-- Rendered images with source text --
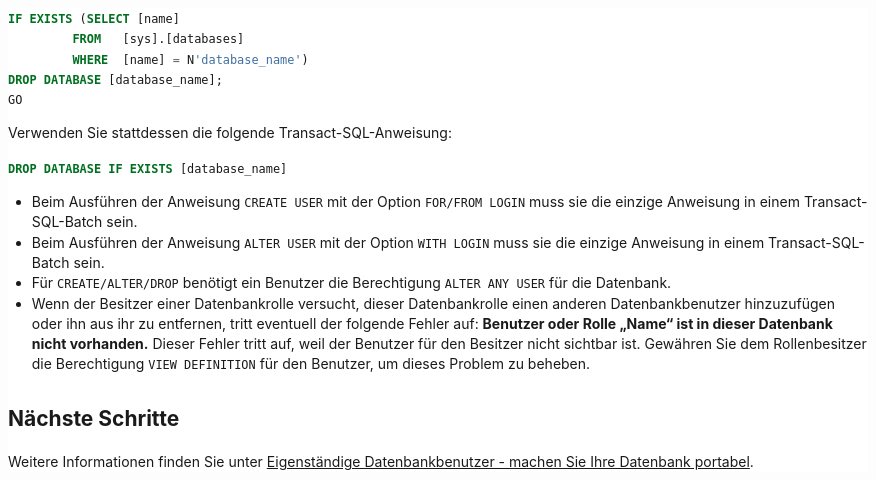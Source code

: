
   ```sql
  IF EXISTS (SELECT [name]
           FROM   [sys].[databases]
           WHERE  [name] = N'database_name')
  DROP DATABASE [database_name];
  GO
  ```
  
  Verwenden Sie stattdessen die folgende Transact-SQL-Anweisung:
  
  ```sql
  DROP DATABASE IF EXISTS [database_name]
  ```

- Beim Ausführen der Anweisung `CREATE USER` mit der Option `FOR/FROM LOGIN` muss sie die einzige Anweisung in einem Transact-SQL-Batch sein.
- Beim Ausführen der Anweisung `ALTER USER` mit der Option `WITH LOGIN` muss sie die einzige Anweisung in einem Transact-SQL-Batch sein.
- Für `CREATE/ALTER/DROP` benötigt ein Benutzer die Berechtigung `ALTER ANY USER` für die Datenbank.
- Wenn der Besitzer einer Datenbankrolle versucht, dieser Datenbankrolle einen anderen Datenbankbenutzer hinzuzufügen oder ihn aus ihr zu entfernen, tritt eventuell der folgende Fehler auf: **Benutzer oder Rolle „Name“ ist in dieser Datenbank nicht vorhanden.** Dieser Fehler tritt auf, weil der Benutzer für den Besitzer nicht sichtbar ist. Gewähren Sie dem Rollenbesitzer die Berechtigung `VIEW DEFINITION` für den Benutzer, um dieses Problem zu beheben. 

## <a name="next-steps"></a>Nächste Schritte

Weitere Informationen finden Sie unter [Eigenständige Datenbankbenutzer - machen Sie Ihre Datenbank portabel](https://msdn.microsoft.com/library/ff929188.aspx).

-- Assigned task --
Faithful copy, images left out: write out every line of data.

-- Worked solution --
Source code

:
   ```sql
  IF EXISTS (SELECT [name]
           FROM   [sys].[databases]
           WHERE  [name] = N'database_name')
  DROP DATABASE [database_name];
  GO
  ```
  
  Verwenden Sie stattdessen die folgende Transact-SQL-Anweisung:
  
  ```sql
  DROP DATABASE IF EXISTS [database_name]
  ```

- Beim Ausführen der Anweisung `CREATE USER` mit der Option `FOR/FROM LOGIN` muss sie die einzige Anweisung in einem Transact-SQL-Batch sein.
- Beim Ausführen der Anweisung `ALTER USER` mit der Option `WITH LOGIN` muss sie die einzige Anweisung in einem Transact-SQL-Batch sein.
- Für `CREATE/ALTER/DROP` benötigt ein Benutzer die Berechtigung `ALTER ANY USER` für die Datenbank.
- Wenn der Besitzer einer Datenbankrolle versucht, dieser Datenbankrolle einen anderen Datenbankbenutzer hinzuzufügen oder ihn aus ihr zu entfernen, tritt eventuell der folgende Fehler auf: **Benutzer oder Rolle „Name“ ist in dieser Datenbank nicht vorhanden.** Dieser Fehler tritt auf, weil der Benutzer für den Besitzer nicht sichtbar ist. Gewähren Sie dem Rollenbesitzer die Berechtigung `VIEW DEFINITION` für den Benutzer, um dieses Problem zu beheben. 

## <a name="next-steps"></a>Nächste Schritte

Weitere Informationen finden Sie unter [Eigenständige Datenbankbenutzer - machen Sie Ihre Datenbank portabel](https://msdn.microsoft.com/library/ff929188.aspx).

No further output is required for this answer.